Intelligent transport system

Transport of people and goods is one of the pilars of civilisation. The

exchange of goods, services and ideas is in foundation of modern economy, as well as it was in the past. However, growing population generates new challenges for traffic control that leaves no space for classic solution but calls for the innovative and multidsciplinary approach based on the latest scientific and technology achievements.

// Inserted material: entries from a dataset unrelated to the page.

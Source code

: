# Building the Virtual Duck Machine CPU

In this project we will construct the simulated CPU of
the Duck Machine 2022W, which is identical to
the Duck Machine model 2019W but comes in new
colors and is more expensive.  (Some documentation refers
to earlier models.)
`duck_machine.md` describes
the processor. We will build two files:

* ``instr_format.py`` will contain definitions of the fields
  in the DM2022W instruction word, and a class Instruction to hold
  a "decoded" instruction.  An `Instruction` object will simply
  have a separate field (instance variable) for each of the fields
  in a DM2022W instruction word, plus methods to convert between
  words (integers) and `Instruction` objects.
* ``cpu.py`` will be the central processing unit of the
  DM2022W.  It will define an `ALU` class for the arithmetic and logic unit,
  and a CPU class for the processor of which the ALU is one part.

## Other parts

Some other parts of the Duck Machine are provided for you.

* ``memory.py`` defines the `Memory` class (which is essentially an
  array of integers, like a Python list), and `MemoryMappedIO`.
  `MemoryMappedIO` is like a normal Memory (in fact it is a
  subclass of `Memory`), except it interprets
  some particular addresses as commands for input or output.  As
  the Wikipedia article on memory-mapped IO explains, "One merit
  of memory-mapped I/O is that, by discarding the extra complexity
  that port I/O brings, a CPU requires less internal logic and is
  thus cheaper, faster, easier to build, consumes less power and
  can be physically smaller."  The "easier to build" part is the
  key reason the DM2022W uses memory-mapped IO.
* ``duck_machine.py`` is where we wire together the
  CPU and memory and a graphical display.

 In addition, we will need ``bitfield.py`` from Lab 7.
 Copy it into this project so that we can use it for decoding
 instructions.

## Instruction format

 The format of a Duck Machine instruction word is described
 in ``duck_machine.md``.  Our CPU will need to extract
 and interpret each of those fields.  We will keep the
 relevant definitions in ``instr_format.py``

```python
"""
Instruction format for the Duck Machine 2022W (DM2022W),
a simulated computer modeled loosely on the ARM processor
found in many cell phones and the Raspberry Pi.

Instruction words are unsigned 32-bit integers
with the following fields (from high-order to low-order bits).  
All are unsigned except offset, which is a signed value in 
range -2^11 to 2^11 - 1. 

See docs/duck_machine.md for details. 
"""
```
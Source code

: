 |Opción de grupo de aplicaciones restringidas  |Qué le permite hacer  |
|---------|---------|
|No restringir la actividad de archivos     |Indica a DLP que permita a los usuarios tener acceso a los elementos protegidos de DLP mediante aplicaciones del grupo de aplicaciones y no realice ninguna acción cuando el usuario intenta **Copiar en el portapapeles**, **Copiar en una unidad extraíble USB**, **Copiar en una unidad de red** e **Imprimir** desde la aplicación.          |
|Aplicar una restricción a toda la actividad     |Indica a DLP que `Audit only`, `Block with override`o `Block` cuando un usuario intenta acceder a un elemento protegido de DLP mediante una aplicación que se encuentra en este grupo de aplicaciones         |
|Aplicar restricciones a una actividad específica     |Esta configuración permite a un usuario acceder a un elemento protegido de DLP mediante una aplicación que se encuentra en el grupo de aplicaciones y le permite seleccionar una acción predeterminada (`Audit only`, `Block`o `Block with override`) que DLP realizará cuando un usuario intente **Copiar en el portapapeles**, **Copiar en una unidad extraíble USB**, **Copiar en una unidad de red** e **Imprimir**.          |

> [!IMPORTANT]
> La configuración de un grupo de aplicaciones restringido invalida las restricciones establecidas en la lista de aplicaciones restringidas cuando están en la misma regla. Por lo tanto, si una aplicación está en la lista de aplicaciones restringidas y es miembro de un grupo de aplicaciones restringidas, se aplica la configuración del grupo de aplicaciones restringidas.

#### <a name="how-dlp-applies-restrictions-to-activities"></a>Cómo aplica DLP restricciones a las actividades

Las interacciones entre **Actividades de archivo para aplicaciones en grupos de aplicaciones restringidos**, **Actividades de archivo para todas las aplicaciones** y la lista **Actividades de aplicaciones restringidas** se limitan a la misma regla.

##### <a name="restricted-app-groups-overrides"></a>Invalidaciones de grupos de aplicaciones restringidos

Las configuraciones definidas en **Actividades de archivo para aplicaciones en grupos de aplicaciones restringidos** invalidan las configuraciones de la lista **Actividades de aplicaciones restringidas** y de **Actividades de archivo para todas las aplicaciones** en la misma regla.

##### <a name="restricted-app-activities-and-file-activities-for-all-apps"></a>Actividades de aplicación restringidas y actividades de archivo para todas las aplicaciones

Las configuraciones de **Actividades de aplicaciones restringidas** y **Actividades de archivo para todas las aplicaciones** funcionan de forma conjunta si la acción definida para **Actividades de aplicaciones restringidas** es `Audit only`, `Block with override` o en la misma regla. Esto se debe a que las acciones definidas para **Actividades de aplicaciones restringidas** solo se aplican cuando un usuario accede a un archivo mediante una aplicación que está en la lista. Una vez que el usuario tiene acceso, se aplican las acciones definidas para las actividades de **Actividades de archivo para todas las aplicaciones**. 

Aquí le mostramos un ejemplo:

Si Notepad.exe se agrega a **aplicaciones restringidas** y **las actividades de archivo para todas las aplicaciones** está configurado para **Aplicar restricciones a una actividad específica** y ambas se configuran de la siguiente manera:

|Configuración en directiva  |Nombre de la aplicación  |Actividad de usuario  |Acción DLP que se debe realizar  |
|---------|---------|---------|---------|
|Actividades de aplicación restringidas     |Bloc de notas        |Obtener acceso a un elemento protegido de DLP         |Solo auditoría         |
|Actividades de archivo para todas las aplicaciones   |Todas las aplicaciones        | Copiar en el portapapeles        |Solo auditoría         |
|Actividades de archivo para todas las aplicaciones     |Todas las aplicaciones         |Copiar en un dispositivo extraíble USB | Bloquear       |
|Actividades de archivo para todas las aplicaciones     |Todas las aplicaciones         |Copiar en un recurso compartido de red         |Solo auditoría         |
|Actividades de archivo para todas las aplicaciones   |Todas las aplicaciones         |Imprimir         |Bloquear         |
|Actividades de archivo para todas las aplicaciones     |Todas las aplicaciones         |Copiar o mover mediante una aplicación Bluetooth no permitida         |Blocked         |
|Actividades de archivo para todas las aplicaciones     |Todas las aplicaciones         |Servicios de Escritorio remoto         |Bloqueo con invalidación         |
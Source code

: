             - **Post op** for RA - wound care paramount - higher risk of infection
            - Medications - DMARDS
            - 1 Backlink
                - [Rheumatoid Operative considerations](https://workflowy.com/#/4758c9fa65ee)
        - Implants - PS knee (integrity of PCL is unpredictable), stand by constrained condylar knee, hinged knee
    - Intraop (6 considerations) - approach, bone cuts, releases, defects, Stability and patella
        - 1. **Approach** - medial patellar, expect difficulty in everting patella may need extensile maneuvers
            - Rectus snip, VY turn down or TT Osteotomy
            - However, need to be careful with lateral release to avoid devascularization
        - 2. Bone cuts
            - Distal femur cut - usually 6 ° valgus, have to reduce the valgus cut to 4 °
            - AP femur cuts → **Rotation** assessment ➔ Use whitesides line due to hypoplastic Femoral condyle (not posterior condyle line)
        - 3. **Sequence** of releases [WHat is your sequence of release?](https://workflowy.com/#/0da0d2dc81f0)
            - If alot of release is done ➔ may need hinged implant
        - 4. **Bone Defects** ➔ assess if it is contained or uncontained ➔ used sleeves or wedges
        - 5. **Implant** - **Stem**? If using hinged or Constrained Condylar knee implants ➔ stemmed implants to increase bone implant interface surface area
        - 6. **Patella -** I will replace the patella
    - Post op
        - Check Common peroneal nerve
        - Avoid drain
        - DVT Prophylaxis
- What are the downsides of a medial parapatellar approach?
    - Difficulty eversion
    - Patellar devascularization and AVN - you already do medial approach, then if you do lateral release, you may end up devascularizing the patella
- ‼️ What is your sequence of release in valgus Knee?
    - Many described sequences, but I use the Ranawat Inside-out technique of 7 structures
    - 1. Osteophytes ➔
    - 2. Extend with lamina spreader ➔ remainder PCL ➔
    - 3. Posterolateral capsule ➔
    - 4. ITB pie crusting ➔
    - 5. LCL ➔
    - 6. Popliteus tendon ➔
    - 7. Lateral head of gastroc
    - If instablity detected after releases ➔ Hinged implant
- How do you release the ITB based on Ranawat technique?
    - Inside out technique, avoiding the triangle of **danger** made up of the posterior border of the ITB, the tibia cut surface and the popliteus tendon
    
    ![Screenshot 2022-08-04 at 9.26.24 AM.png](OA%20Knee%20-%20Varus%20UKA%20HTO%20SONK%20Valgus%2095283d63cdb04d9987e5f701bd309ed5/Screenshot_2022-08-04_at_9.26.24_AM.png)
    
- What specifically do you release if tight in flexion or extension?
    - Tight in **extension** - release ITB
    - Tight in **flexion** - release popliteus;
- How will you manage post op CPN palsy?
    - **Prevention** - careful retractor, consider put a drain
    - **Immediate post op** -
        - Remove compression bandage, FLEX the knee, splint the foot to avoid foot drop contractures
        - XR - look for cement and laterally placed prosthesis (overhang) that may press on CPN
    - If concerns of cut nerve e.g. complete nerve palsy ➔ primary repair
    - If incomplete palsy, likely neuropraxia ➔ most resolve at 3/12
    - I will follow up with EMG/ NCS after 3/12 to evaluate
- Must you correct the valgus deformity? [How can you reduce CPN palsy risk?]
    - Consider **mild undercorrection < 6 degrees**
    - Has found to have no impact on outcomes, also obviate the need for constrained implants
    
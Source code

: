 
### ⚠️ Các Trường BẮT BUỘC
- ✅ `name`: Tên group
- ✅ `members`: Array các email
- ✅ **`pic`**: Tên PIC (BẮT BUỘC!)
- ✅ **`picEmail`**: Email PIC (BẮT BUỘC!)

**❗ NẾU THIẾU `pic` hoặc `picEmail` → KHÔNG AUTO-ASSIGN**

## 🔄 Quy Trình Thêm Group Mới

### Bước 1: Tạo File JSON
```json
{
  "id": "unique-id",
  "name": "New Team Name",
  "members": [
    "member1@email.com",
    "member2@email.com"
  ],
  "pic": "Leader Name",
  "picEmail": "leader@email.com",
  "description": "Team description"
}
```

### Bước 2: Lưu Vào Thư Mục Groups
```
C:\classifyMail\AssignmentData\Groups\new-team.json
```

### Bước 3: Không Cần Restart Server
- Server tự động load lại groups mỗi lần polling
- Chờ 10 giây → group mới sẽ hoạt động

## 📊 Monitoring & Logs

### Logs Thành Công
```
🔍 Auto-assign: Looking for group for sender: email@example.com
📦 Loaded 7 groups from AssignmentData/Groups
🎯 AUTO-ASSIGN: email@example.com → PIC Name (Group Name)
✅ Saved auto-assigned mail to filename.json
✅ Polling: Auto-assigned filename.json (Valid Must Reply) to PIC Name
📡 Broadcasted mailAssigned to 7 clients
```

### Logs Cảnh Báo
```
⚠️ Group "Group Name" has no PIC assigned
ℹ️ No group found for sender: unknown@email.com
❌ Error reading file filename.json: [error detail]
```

Considered in the past as a self-sufficient and self-controllable system, road traffic issues cannot be resolved by traditional methods today (McDonald et al, 2006; Liu et al, 2008). Latest strategy, research and standardisation developments strongly call for the New-Generation Intelligent Transport System (NG ITS) development, based on cooperation between various navigation, communication and road sensor networks, thus providing so far un-seen excellence in situation awareness (COMeSafety, 2009; Liu et al, 2008). Telecommunications play a vital role in achieving the synergy between various networks, due to both their performance in data transfer, and opportunity to exploit so-far hidden location-related data within telecommunication networks Filjar et al, 2008). Here we argue that the telecom location-related data exploitation, generated and collected by the pure nature of mobile communication networks, will act as a key factor in establishing the New- Generation Intelligent Transport Systems.

Importance of navigation

Navigation is intrinsically embedded in human nature (Farell, 2008; Taylor and Blewitt, 2006, Filjar et al, 2008). Seeing it that way and considering numerous navigation tasks we perform every day, we all can be seen as navigators. Successful guidance of mobile objects from starting to ending point of the voyage following the safest and the most feasible path was, has been and will be one of the most important factors of both prosperity of the economy and survival of individuals (Farell, 2008). However, modern times has brought additional requirement in optimisation of traffic flow, which should be resolved by navigation systems as well (COMeSafety, 2009; McDonald et al, 2006).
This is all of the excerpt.